• Authored By: Alon Mwesigwa
22 Oct 2022

Access to long-term internship and apprenticeship opportunities for young people in Uganda may be key to solving the unemployment problem, experts have said.

Dr. Madina Guloba, a research fellow at Economic Policy Research Centre, said there was “need to open and increase apprenticeships within the employment institutions and government to foster learning and transition from school to work.”

She added that “the current internship programmes are short [and may not help learners] and apprenticeship for these guys who have come from training institutions is the way to go”

Dr. Guloba was presenting a status report on youth employment in Uganda at the launch of the Youth Employment and Skills (YES) Pan African Coalition for Transformation (PACT) at ONOMO Hotel in Nakasero Kampala on October 19, 2022.

The PACT is a mechanism for governments and local policymakers to gain information and support from key stakeholders such as the private sector and civil society, as they design and implement innovative policies aimed at generating employment for young people.

The YES PACT will operate as a knowledge-sharing network and offer mutual support and motivation for designing and implementing transformation strategies to address youth unemployment and skills deficit.

At the PACT launch, several people from the public and private sectors, NGOs, Civil society and youth groups attended and deliberated on the best way young can be helped gain relevant skills that match employers’ needs in the country.

Issues like career guidance were pointed out as key ingredients that are missing in most training institutions or if present, they rarely cover critical areas.

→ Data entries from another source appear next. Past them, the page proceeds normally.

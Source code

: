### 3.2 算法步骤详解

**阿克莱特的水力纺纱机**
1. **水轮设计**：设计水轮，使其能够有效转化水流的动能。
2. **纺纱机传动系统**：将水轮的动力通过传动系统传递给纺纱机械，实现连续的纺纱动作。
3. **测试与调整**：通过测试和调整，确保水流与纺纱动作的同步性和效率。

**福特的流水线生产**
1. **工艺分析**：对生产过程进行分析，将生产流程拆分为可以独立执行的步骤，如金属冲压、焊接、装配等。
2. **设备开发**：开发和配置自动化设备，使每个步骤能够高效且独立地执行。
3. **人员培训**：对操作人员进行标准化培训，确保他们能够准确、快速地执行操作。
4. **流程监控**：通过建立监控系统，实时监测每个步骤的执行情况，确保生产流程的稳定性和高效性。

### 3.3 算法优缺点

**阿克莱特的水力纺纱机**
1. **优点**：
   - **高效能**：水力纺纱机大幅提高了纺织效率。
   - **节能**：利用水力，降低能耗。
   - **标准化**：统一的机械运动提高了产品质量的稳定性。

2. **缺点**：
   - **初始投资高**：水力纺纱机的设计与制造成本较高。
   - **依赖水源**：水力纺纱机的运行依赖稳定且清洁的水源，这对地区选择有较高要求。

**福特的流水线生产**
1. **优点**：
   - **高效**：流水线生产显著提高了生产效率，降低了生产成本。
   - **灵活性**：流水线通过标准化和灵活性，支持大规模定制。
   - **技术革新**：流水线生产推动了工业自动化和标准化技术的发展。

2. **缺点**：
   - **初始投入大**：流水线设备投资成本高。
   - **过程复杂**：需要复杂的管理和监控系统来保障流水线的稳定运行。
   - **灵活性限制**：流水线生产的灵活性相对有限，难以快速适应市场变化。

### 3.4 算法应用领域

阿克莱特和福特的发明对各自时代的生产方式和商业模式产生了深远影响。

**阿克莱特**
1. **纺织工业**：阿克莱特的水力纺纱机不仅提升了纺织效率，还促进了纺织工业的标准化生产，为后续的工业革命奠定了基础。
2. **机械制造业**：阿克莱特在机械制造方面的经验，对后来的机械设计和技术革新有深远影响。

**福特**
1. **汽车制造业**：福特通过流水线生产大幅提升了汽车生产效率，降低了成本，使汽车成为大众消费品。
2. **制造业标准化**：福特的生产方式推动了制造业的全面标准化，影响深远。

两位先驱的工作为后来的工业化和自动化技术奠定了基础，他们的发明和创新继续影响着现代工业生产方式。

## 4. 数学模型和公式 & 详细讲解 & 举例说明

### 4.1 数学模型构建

“When you are on ground, career guidance is ‘when you take biology, you become a doctor. Is that really what is there,” wondered a participant.

Participants at the launch of the YES PACT Uganda chapter. The PACT intends to share knowledge on how to tackle the unemployment in the country

Martin Wandera, the director labour at Ministry of Gender and Labour Development, said the problem has mainly been the size of the economy to absorb all the people coming out of school. To effectively address the unemployment issue, he said, the economy must grow and create jobs. He noted that one thing that has to be unlocked is access to low-cost capital to enable investment and creation of jobs

Dr. Moris Obwona from National Planning Authority, said the structure of Ugandan economy should be studied to establish whether it supports the solutions that are being fronted to solve unemployment.

He said: “How digital ready are some of the components of the economy? We are preparing our human resource for the fourth industrial revolution; we must be mindful of what is happening in the economy itself because employment is in private sector. When you look at agriculture, how far are we with using digital tools?”

“We need another study to find out the digital-readiness of the structure of the economy in absorbing these people.”

The PACT is supported by ACET and for the next foreseeable future will seek to interact with different stakeholders in education and employment sectors to share knowledge on solving unemployment issue in the country.

Uganda’s working age population aged 14-64 years was estimated to be about 21 million in 2019/20. Of these, about 8 million are youth aged 18-30 years. However, only 5 million are actively working or seeking to work, and only slightly more than a half are employed. The rest are unemployed. In particular, more youths are unemployed compared to any other age group, especially among the female youths.